--Qui est-ce qui habite au château, maintenant?
--Je ne veux pas le savoir. Le petit mange avec nous à la cuisine; ça vaut mieux. Madame la baronne ne quitte plus sa chambre; heureusement pour elle, la pauvre dame... C'est Delphine qui lui porte ses repas, en passant par l'escalier de service rapport à ceux qu'elle ne veut pas croiser. Les autres ont quelqu'un qui les sert et à qui nous ne parlons pas.
--Est-ce qu'on ne doit pas bientôt faire une saisie du mobilier?
--Alors on tâchera d'emmener Madame la baronne sur la ferme, en attendant qu'on mette la ferme en vente avec le château.
--Et Made... et sa fille? demandai-e en hésitant, car je ne savais comment la nommer.
--Elle peut bien aller où il lui plaira; mais pas chez nous.

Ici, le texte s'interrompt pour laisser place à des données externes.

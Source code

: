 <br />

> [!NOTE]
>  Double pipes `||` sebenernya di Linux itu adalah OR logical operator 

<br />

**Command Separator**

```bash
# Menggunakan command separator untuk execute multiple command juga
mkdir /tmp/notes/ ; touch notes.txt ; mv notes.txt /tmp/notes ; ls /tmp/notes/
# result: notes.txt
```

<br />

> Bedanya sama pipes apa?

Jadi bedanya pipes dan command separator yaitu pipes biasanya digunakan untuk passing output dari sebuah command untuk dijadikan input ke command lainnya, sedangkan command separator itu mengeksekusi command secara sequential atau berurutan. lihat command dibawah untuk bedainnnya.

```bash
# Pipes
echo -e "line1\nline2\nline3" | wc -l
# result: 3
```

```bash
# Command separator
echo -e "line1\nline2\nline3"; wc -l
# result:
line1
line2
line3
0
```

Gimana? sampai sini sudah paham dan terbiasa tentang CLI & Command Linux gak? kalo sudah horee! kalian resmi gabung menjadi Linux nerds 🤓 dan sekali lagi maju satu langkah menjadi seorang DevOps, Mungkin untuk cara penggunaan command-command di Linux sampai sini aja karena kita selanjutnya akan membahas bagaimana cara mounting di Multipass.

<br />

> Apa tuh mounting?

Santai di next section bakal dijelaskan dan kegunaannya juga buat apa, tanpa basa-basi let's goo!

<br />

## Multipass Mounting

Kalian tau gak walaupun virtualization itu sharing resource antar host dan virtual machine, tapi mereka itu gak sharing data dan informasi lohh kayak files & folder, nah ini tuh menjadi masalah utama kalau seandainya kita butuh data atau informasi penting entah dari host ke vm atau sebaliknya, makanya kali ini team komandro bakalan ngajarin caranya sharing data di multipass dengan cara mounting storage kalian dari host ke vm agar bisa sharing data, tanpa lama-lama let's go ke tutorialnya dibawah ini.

C'est pourtant à cause d'elle, tout ce qui arrive.
Sa voix tremblait d'une si grave colère que je compris à ce moment comment cet homme avait pu aller jusqu'au crime pour protéger l'honneur de ses maîtres.

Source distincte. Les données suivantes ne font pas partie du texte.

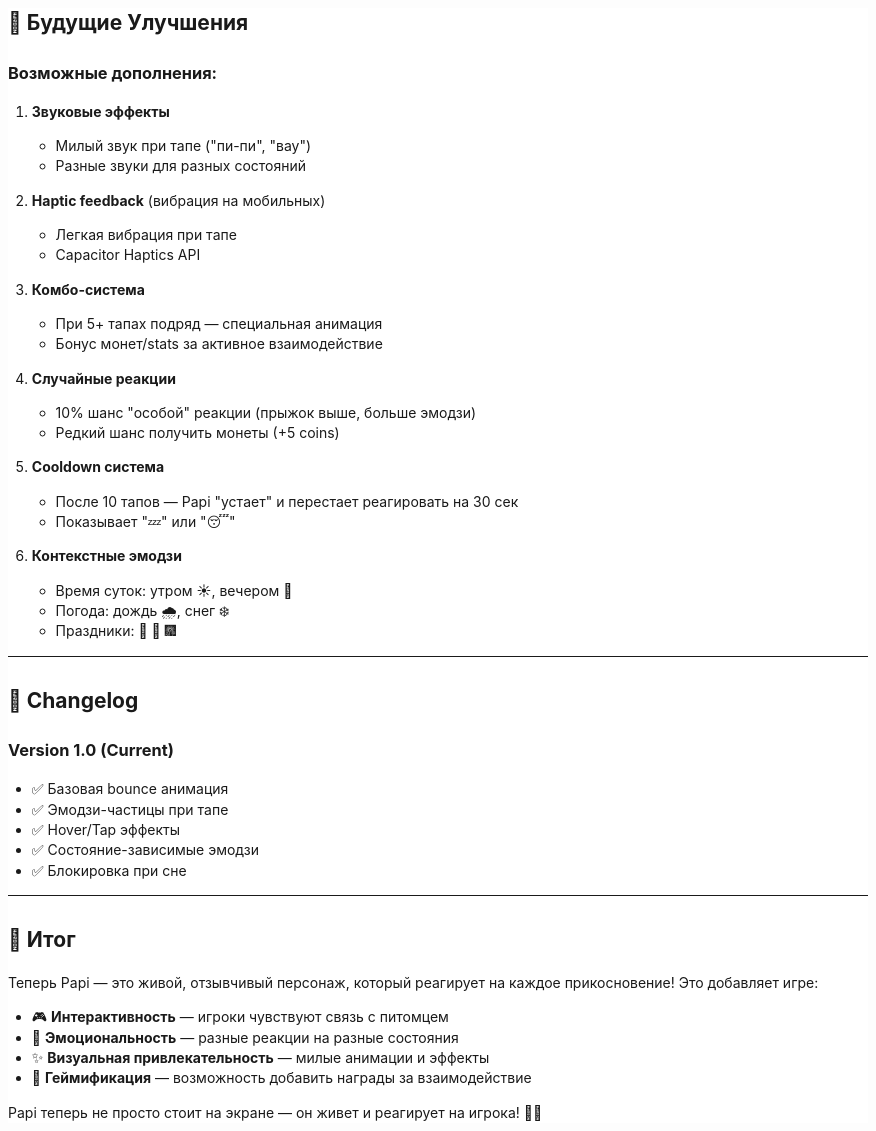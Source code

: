 
## 🎯 Будущие Улучшения

### Возможные дополнения:

1. **Звуковые эффекты**
   - Милый звук при тапе ("пи-пи", "вау")
   - Разные звуки для разных состояний

2. **Haptic feedback** (вибрация на мобильных)
   - Легкая вибрация при тапе
   - Capacitor Haptics API

3. **Комбо-система**
   - При 5+ тапах подряд — специальная анимация
   - Бонус монет/stats за активное взаимодействие

4. **Случайные реакции**
   - 10% шанс "особой" реакции (прыжок выше, больше эмодзи)
   - Редкий шанс получить монеты (+5 coins)

5. **Cooldown система**
   - После 10 тапов — Papi "устает" и перестает реагировать на 30 сек
   - Показывает "💤" или "😴"

6. **Контекстные эмодзи**
   - Время суток: утром ☀️, вечером 🌙
   - Погода: дождь 🌧️, снег ❄️
   - Праздники: 🎄 🎃 🎆

---

## 📝 Changelog

### Version 1.0 (Current)
- ✅ Базовая bounce анимация
- ✅ Эмодзи-частицы при тапе
- ✅ Hover/Tap эффекты
- ✅ Состояние-зависимые эмодзи
- ✅ Блокировка при сне

---

## 🎉 Итог

Теперь Papi — это живой, отзывчивый персонаж, который реагирует на каждое прикосновение! Это добавляет игре:

- 🎮 **Интерактивность** — игроки чувствуют связь с питомцем
- 💖 **Эмоциональность** — разные реакции на разные состояния
- ✨ **Визуальная привлекательность** — милые анимации и эффекты
- 🎯 **Геймификация** — возможность добавить награды за взаимодействие

Papi теперь не просто стоит на экране — он живет и реагирует на игрока! 🐶💕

--Elle est dans le château, maintenant?
--A l'heure qu'il est, elle doit se promener dans le parc. Paraît que ça ne lui fait pas de mal, à elle; elle regarde les ébrancheurs; il y même des jours qu'elle cause avec eux, sans honte. Mais quand il pleut, elle ne quitte pas sa chambre; tenez, celle qui fait le coin; elle se tient tout contre la vitre et regarde dans le jardin. Si son homme n'était pas à Lisieux pour le quart d'heure, je ne sortirais pas comme je fais. Ah! on peut dire que c'est du beau monde, Monsieur Lacase; pour sûr! Si seulement nos pauvres vieux maîtres revenaient pour voir ça chez eux, ils retourneraient bien vite où ils reposent.
--Casimir est par là?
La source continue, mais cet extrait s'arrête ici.